ACTIVITY
Copy every line of the data in which the word "College" occurs.

DATASET ENTRIES

***

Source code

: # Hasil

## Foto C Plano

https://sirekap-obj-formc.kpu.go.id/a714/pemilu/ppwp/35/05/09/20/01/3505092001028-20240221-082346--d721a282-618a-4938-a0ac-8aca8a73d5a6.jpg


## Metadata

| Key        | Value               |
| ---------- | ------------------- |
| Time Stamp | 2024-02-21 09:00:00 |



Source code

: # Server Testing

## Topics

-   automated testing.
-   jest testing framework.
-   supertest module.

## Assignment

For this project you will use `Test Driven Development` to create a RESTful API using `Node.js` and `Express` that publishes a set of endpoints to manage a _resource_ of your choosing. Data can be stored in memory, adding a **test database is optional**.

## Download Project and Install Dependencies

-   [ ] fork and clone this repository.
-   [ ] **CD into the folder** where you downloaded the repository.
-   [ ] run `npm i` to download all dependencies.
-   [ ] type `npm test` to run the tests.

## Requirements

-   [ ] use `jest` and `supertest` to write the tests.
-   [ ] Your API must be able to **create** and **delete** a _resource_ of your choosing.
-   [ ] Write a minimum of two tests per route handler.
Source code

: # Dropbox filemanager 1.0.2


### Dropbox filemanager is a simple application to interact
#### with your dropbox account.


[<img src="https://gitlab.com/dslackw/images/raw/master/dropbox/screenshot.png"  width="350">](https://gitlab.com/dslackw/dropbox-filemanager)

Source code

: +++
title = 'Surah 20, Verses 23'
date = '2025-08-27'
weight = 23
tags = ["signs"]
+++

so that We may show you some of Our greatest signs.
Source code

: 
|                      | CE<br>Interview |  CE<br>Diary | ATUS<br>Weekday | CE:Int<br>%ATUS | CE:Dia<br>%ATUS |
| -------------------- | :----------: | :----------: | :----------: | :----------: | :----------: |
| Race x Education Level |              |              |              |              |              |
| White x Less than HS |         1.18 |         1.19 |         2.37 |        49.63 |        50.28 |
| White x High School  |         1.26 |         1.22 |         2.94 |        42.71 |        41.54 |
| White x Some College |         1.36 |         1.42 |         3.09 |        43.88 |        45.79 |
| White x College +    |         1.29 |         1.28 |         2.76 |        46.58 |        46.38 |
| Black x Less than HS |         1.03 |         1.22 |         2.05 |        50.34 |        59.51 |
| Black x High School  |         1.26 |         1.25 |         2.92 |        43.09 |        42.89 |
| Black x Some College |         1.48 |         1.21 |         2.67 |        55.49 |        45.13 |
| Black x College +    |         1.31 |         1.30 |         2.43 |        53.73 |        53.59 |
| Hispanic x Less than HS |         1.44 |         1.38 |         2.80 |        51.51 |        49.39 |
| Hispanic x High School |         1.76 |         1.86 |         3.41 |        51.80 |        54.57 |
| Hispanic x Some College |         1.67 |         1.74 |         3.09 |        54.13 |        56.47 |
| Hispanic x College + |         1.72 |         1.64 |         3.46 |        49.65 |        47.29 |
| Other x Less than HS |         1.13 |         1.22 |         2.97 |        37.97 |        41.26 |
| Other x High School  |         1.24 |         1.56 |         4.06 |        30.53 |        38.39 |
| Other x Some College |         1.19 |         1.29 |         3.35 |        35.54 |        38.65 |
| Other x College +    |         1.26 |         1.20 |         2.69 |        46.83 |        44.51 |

***

WRITTEN ANSWER
| White x Some College |         1.36 |         1.42 |         3.09 |        43.88 |        45.79 |
| White x College +    |         1.29 |         1.28 |         2.76 |        46.58 |        46.38 |
| Black x Some College |         1.48 |         1.21 |         2.67 |        55.49 |        45.13 |
| Black x College +    |         1.31 |         1.30 |         2.43 |        53.73 |        53.59 |
| Hispanic x Some College |         1.67 |         1.74 |         3.09 |        54.13 |        56.47 |
| Hispanic x College + |         1.72 |         1.64 |         3.46 |        49.65 |        47.29 |
| Other x Some College |         1.19 |         1.29 |         3.35 |        35.54 |        38.65 |
| Other x College +    |         1.26 |         1.20 |         2.69 |        46.83 |        44.51 |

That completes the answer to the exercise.